Brief:
In this exercise, retype exactly and only the lines from the top of the entries below through the line that holds "# Introduction : بِسْمِ", omitting pictures.

Excerpts from a dataset:
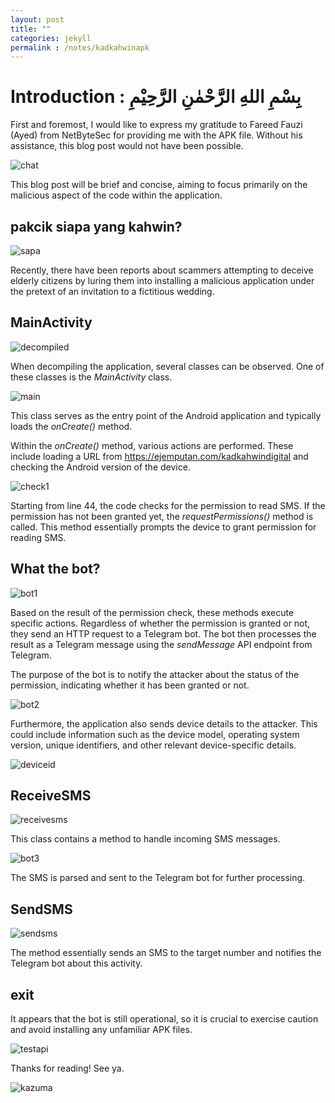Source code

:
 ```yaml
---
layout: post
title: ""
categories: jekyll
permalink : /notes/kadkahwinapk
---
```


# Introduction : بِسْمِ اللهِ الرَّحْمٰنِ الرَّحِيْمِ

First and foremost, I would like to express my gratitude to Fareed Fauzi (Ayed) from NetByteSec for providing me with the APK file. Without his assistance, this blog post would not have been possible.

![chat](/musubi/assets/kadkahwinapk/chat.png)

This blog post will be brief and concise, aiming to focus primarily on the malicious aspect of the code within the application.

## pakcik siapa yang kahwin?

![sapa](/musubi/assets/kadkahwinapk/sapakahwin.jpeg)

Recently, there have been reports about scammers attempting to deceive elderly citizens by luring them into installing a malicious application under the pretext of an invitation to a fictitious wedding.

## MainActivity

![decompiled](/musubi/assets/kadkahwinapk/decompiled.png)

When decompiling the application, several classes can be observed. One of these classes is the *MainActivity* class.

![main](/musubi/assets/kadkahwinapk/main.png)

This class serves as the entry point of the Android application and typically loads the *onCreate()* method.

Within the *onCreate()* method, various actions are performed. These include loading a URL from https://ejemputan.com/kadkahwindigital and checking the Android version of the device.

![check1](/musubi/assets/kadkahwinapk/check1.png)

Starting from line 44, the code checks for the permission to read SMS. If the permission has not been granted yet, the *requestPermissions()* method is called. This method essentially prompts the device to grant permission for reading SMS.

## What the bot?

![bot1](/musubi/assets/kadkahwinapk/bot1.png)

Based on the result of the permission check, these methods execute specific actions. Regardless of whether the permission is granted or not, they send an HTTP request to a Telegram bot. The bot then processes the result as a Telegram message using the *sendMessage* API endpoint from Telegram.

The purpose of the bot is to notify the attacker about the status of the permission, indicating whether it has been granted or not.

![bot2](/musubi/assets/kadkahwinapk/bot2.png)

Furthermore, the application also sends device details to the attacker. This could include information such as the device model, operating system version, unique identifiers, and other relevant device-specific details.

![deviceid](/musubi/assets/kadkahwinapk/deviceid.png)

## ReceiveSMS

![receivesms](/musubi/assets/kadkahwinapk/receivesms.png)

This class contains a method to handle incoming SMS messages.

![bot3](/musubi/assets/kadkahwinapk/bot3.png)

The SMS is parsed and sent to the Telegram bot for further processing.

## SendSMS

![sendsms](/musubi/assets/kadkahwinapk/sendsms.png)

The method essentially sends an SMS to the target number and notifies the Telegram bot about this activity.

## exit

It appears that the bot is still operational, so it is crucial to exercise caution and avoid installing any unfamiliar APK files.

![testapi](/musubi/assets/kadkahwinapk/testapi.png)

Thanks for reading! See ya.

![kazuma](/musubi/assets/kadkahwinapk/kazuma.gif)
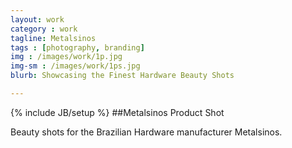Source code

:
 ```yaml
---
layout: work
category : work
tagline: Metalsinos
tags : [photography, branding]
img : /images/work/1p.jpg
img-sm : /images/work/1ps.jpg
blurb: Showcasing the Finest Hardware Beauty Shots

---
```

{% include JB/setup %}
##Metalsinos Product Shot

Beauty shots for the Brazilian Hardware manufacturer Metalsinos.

Solved problem:
Source code

:
 ```yaml
---
layout: post
title: ""
categories: jekyll
permalink : /notes/kadkahwinapk
---
```


# Introduction : بِسْمِ اللهِ الرَّحْمٰنِ الرَّحِيْمِ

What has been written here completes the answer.